▶ **DIRECTIONS FOR THIS TASK**
Check every line below for the word "range" and copy the ones that have it.

Collected data:

☆ ☆ ☆ ☆

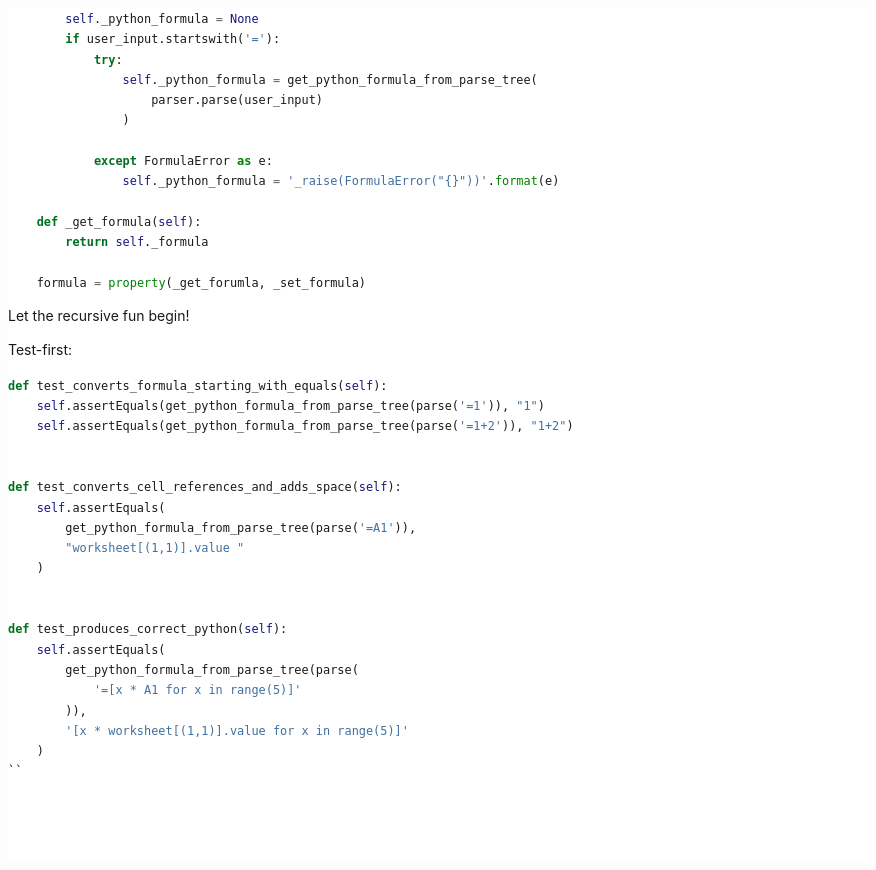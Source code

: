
 ```python
        self._python_formula = None
        if user_input.startswith('='):
            try:
                self._python_formula = get_python_formula_from_parse_tree(
                    parser.parse(user_input)
                )

            except FormulaError as e:
                self._python_formula = '_raise(FormulaError("{}"))'.format(e)

    def _get_formula(self):
        return self._formula

    formula = property(_get_forumla, _set_formula)
```
































Let the recursive fun begin!

Test-first:

```python
def test_converts_formula_starting_with_equals(self):
    self.assertEquals(get_python_formula_from_parse_tree(parse('=1')), "1")
    self.assertEquals(get_python_formula_from_parse_tree(parse('=1+2')), "1+2")


def test_converts_cell_references_and_adds_space(self):
    self.assertEquals(
        get_python_formula_from_parse_tree(parse('=A1')),
        "worksheet[(1,1)].value "
    )


def test_produces_correct_python(self):
    self.assertEquals(
        get_python_formula_from_parse_tree(parse(
            '=[x * A1 for x in range(5)]'
        )),
        '[x * worksheet[(1,1)].value for x in range(5)]'
    )
``






```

☆ ☆ ☆ ☆

▶ **EXPECTED ANSWER**
            '=[x * A1 for x in range(5)]'
        '[x * worksheet[(1,1)].value for x in range(5)]'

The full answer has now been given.